O senhor Presidente construiu os melhores momentos de televisão na mesma sala onde se discutiu até ontem o seu impeachment por alegado abuso de poder.
Eu olho para a cópia do seu discurso sobre a minha mesa e reparo que ainda vamos a meio. O senhor Presidente ainda vai reconhecer que foi ele o responsável pela ótima relação que temos hoje com a China. Dirá que de agora em diante, a China saberá com o que conta, saberá que não mentimos quando ameaçamos, e que não brincamos quando fazemos piadas num discurso oficial. Mas não lhe basta a China. O senhor Presidente quer ir para Marte. Porque o senhor Presidente vive em Marte. O senhor Presidente está tão longe da nossa Constituição, tão longe dos nossos valores, tão longe do ar que respiramos, da água que bebemos, do árduo chão que pisamos todos os dias a caminho de casa.

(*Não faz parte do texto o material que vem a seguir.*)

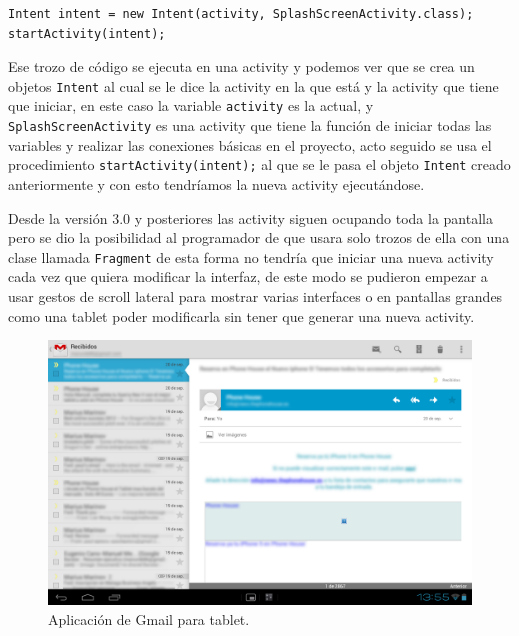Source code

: \begin{lstlisting}[style=Java]
Intent intent = new Intent(activity, SplashScreenActivity.class);
startActivity(intent);
\end{lstlisting}

Ese trozo de código se ejecuta en una activity y podemos ver que se crea un objetos \lstinline{Intent} al cual se le dice la activity en la que está y la activity que tiene que iniciar, en este caso la variable \lstinline{activity} es la actual, y \lstinline{SplashScreenActivity} es una activity que tiene la función de iniciar todas las variables y realizar las conexiones básicas en el proyecto, acto seguido se usa el procedimiento \lstinline{startActivity(intent);} al que se le pasa el objeto \lstinline{Intent} creado anteriormente y con esto tendríamos la nueva activity ejecutándose.

Desde la versión 3.0 y posteriores las activity siguen ocupando toda la pantalla pero se dio la posibilidad al programador de que usara solo trozos de ella con una clase llamada \lstinline{Fragment} de esta forma no tendría que iniciar una nueva activity cada vez que quiera modificar la interfaz, de este modo se pudieron empezar a usar gestos de scroll lateral para mostrar varias interfaces o en pantallas grandes como una tablet poder modificarla sin tener que generar una nueva activity. 

\begin{figure}
  \centering
    \includegraphics[scale=0.3]{./Android/imagenes/gmailTablet.png}
  \caption{Aplicación de Gmail para tablet.}
  \label{fig:gmailTablet}
\end{figure}

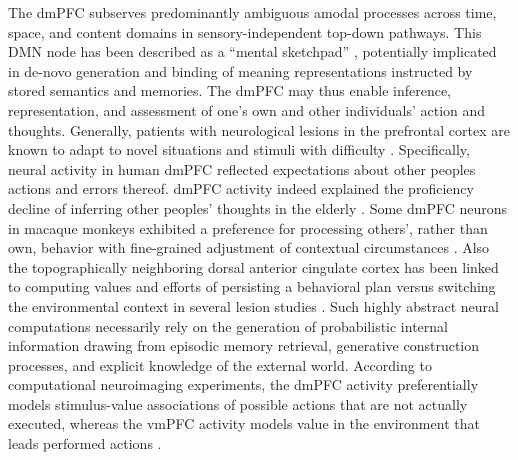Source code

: \documentclass{article} %
\begin{document}
The dmPFC subserves predominantly ambiguous amodal processes
across time, space, and content domains in
sensory-independent top-down pathways.
This DMN node has been described as a “mental sketchpad”
\citep{goldman1996prefrontal},
potentially implicated in de-novo generation and binding
of meaning representations instructed by stored semantics and memories.
%
The dmPFC may thus enable inference, representation, and assessment
of one's own and other individuals' action and thoughts.
Generally,
patients with neurological lesions in the prefrontal cortex
are known to adapt to novel situations and stimuli with difficulty
\citep{stuss1986frontal}.
Specifically, neural activity in human dmPFC
reflected expectations about other peoples actions and errors thereof.
dmPFC activity indeed explained the proficiency decline
of inferring other peoples' thoughts in the elderly \citep{moran2012social}.
Some dmPFC neurons in macaque monkeys exhibited a preference
for processing others', rather than own, behavior
with fine-grained adjustment of contextual circumstances \citep{yoshida2010neural}.
Also the topographically neighboring dorsal anterior cingulate cortex
has been linked to computing values and efforts of
persisting a behavioral plan versus switching the
environmental context in several lesion studies \citep{kolling2016value}.
%
Such highly abstract neural computations necessarily rely on the
generation of probabilistic internal information drawing from
episodic memory retrieval, generative construction processes,
and explicit knowledge of the external world.
%
According to computational neuroimaging experiments,
the dmPFC activity preferentially models stimulus-value associations of
possible actions that are not actually executed,
whereas the vmPFC activity models value in the environment that leads performed actions
\citep{nicolle2012agent}.
\end{document}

O senhor Presidente está tão longe que se permite dizer tudo.
E eu estou colada a ele, na fila atrás, a ouvir o seu discurso perfeitamente enquadrada na imagem que é televisionada para milhares de espectadores. Eu também sou este discurso. Eu também sou esta América. Eu também sou a sua legitimação. O senhor Presidente é um cavalo sem freio a correr ao lado de uma América que descarrila. Estou sentada na primeira carruagem deste comboio descontrolado, a ver a sua corrida ao segundo mandato da janela, ainda à espera do aperto de mão que me recusou. E penso: um Presidente não fala em nome próprío. Ninguém fala só em nome próprio. Um Presidente fala também em meu nome. E há 78 minutos que mente.
Acaba de vociferar que na América tudo é possível, que na América qualquer um pode subir na vida, que todos os sonhos são concretizáveis. O senhor Presidente acaba de dizer que a nossa Nação é a nossa tela e o nosso país é a nossa obra prima.
Pintar é pensar com as mãos. Escrever é pensar com as mãos. Pintar é recíproco. Mas pensar não. Nem sempre. Dialogar também não. E discursar também não. Ver implica distância, implica ter uma perspetiva. Mas pintar é como dar as mãos, é como beijar, é como apertar a mão. Exige reversibilidade, é mútuo, é o mesmo. Apertas a mão, tocas e és tocado. Habitas dois corpos com uma mesma ação. Sentes como o outro, és também o outro, por um momento, podes ser Um Grande em dois, sem separação, uma ponte rara sem concílio nem condenação.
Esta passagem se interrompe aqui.